Carlo Galati @thecharlesgram

Don’t stop him now

Non è tanto la vittoria in sé per sé, che già è qualcosa di mai fatto da nessun altro italiano. Non è l’aver battuto Medvedev, numero tre al mondo, anche se siamo alla terza volta consecutiva, dopo che sei erano state le sconfitte subite. Il punto è un altro: Jannik Sinner ha ormai raggiunto il livello della piena consapevolezza di se stesso, una consapevolezza che lo porta non solo ad imporre il proprio gioco ma a sapersi adattare battendo i più forti sul loro terreno. Una caratteristica che hanno solo i predestinati.

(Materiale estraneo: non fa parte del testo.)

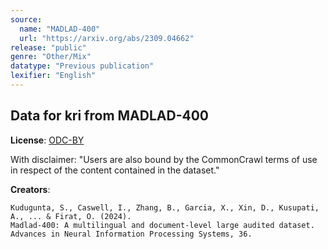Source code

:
 ```yaml
---
source:
  name: "MADLAD-400"
  url: "https://arxiv.org/abs/2309.04662"
release: "public"
genre: "Other/Mix"
datatype: "Previous publication"
lexifier: "English"
---
```


## Data for kri from MADLAD-400

**License**: [ODC-BY](https://opendatacommons.org/licenses/by/1-0/)

With disclaimer: "Users are also bound by the CommonCrawl terms of use in respect of the content contained in the dataset."

**Creators**:
```
Kudugunta, S., Caswell, I., Zhang, B., Garcia, X., Xin, D., Kusupati, A., ... & Firat, O. (2024).
Madlad-400: A multilingual and document-level large audited dataset. 
Advances in Neural Information Processing Systems, 36.
```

Partita scarna, essenziale, nervosa con pochissime variazioni, poche discese a rete, partita più di lotta che di governo; il tipo di match preferito da uno come Medvedev, che in queste partite ci si ritrova perfettamente. Battuto nel proprio agio, battuto nella testa. Il numero tre al mondo ha ormai capito di che pasta è fatto questo ragazzo.

Sinner l’ha vinta di personalità e cattiveria, spostando il match sul piano atletico, quasi più simile ad un incontro di boxe, dove ci si picchia fino a quando qualcuno non getta la spugna. Il 6-1 del terzo set è emblematico in tal senso e dà la misura della straordinarietà.
Adesso va fatto l’ultimo passo. Nulla è precluso.